Il sindaco di Prato, Roberto Cenni, ha proclamato il lutto cittadino. La zona è stata visitata anche dal presidente della regione Toscana, Enrico Rossi, che ha ricordato che “questa tragedia l’abbiamo sulla coscienza tutti” perché è noto da tempo che in quell’area c’è “una grande concentrazione di lavoro nero e siamo sotto la soglia dei diritti umani”.
Prato e i cinesi
A Prato ci sono centinaia di piccole aziende che si occupano del “pronto moda”, il metodo produttivo che prevede la realizzazione e il confezionamento di abiti in brevissimo tempo, con cambi altrettanto rapidi di catalogo per rinnovare l’offerta nei negozi. Moltissime grandi marche producono nella zona di Prato, affidando le fasi finali della produzione dei loro prodotti ad aziende piccole in cui lavorano decine di persone, quasi sempre di origini orientali, in condizioni di sicurezza molto scarse e spesso in nero. Offrono manodopera a prezzi molto bassi e competitivi, che consentono alle grandi marche di ottenere margini più alti sulla vendita dei loro prodotti.

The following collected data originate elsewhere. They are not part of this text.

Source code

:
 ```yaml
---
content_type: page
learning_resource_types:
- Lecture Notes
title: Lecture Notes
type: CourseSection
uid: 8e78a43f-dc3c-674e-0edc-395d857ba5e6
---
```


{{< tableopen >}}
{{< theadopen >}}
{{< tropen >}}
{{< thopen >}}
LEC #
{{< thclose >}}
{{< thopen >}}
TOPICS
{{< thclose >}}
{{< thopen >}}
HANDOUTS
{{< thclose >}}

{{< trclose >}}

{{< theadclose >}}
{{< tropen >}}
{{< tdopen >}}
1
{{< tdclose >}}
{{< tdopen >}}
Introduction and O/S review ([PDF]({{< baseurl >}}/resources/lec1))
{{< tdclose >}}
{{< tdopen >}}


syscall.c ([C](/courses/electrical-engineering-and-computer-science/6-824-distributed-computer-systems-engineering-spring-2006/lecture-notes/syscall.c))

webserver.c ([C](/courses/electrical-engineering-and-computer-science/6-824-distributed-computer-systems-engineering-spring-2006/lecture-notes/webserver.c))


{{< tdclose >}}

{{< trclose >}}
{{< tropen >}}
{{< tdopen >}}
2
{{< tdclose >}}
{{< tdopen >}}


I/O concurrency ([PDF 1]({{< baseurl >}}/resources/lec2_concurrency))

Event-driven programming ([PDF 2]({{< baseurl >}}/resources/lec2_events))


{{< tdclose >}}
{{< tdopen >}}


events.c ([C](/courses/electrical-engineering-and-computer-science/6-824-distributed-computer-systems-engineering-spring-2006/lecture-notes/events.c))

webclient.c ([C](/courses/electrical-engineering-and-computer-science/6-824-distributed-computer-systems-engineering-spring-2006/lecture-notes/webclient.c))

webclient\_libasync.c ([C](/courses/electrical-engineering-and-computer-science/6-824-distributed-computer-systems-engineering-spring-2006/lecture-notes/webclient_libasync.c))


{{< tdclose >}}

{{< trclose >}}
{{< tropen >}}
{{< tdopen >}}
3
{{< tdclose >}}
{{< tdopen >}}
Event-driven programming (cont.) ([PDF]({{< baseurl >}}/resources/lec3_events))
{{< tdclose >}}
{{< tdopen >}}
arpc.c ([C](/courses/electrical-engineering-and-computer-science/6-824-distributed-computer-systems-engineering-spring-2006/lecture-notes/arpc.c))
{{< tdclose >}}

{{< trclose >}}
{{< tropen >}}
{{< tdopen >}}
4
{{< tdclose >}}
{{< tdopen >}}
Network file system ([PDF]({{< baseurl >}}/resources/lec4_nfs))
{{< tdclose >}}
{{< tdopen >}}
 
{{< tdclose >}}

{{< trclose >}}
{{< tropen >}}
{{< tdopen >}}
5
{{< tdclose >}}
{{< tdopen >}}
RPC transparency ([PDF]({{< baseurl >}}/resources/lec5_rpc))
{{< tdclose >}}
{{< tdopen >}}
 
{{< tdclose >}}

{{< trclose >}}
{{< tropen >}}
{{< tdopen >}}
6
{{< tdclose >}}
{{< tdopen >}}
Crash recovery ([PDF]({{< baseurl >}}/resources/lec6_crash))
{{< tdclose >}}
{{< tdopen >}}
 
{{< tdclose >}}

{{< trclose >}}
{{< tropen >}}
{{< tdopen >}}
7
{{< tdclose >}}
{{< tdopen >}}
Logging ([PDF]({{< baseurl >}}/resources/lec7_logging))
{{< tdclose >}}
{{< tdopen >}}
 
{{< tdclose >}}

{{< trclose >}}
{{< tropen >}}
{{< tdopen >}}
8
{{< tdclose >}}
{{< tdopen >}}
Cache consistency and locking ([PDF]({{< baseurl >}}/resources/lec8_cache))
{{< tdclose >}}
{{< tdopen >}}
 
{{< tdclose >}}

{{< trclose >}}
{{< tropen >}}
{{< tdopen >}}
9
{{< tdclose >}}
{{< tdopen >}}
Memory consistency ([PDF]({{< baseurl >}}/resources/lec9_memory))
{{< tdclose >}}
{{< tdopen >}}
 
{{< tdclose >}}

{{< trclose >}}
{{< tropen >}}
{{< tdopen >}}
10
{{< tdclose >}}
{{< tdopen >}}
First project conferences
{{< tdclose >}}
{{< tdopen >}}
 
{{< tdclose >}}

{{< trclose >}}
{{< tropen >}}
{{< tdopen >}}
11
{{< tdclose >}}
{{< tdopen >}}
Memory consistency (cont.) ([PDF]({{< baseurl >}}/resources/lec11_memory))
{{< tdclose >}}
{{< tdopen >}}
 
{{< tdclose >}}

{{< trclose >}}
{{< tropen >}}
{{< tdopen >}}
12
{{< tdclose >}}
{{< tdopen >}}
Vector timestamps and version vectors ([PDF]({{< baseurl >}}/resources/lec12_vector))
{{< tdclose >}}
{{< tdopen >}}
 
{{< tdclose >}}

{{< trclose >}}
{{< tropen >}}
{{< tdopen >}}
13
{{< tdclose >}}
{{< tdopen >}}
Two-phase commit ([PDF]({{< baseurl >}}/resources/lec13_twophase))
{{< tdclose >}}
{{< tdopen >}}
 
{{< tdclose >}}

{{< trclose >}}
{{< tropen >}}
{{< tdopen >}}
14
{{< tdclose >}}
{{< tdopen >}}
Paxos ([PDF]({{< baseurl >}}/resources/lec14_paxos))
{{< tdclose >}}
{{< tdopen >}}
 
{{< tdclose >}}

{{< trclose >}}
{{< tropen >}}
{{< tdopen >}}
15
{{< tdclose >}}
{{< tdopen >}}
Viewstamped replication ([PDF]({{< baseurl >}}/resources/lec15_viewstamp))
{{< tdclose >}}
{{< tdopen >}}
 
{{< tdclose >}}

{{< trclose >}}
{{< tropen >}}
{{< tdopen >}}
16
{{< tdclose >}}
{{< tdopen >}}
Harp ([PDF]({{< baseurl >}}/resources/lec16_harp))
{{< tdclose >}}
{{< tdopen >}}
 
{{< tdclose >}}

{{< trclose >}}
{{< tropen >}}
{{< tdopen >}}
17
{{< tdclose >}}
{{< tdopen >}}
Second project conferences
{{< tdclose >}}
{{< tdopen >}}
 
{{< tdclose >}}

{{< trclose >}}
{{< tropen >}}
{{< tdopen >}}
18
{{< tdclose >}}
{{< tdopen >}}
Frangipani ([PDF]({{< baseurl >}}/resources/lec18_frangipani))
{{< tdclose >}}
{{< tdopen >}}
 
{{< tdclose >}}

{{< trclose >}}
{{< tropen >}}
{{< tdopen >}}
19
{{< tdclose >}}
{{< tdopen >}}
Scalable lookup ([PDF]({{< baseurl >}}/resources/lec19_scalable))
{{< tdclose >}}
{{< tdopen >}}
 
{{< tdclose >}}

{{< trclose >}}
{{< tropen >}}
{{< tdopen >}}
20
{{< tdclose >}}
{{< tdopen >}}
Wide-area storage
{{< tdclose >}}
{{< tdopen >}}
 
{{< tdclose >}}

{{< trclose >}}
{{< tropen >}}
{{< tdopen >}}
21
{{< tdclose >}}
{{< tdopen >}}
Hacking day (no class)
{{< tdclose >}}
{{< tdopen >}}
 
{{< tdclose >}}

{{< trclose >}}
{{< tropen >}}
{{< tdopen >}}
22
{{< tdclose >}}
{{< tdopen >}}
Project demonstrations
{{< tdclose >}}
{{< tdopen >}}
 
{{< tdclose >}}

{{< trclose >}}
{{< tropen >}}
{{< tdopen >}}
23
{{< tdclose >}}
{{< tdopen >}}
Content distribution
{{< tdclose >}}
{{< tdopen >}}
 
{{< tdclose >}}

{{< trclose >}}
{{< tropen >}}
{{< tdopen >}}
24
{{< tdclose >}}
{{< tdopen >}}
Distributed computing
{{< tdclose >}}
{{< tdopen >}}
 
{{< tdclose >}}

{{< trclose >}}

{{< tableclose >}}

La continua offerta di nuove commissioni ha fatto espandere enormemente il polo industriale delle confezioni a Prato negli ultimi anni. Si stima che in città vivano almeno 20mila cinesi, un abitante su dieci, e che solo la metà di questi siano registrati regolarmente all’anagrafe. Ma c’è chi fornisce numeri molto più alti. Ci sono costanti attività della Guardia di Finanza e delle forze dell’ordine per verificare che le persone al lavoro nei capannoni siano in regola e che non ci siano fenomeni di evasione. Ma i capannoni sono centinaia e spesso ospitano più aziende, cosa che complica gli accertamenti. Non è raro che durante le verifiche siano scoperti stanzini e luoghi più o meno occultati in cui dormono gli operai, nelle poche ore di pausa tra i turni, che possono durare anche più di dieci ore.
I capannoni delle aziende di confezioni, che lavorano grazie alle commissioni delle grandi marche, sono spesso dati in affitto da agenzie e singoli proprietari della zona di Prato. In molti casi i locatori non hanno totale conoscenza di cosa accade all’interno dei loro immobili, o preferiscono non interessarsene fino a quando ricevono regolarmente il pagamento dell’affitto. Le condizioni di sicurezza e le tutele per i lavoratori sono sostanzialmente assenti e incendi e altri incidenti sono frequenti. Durante l’estate sempre nella zona del Macrolotto erano bruciate altre tre aziende di pronto moda gestite da cinesi.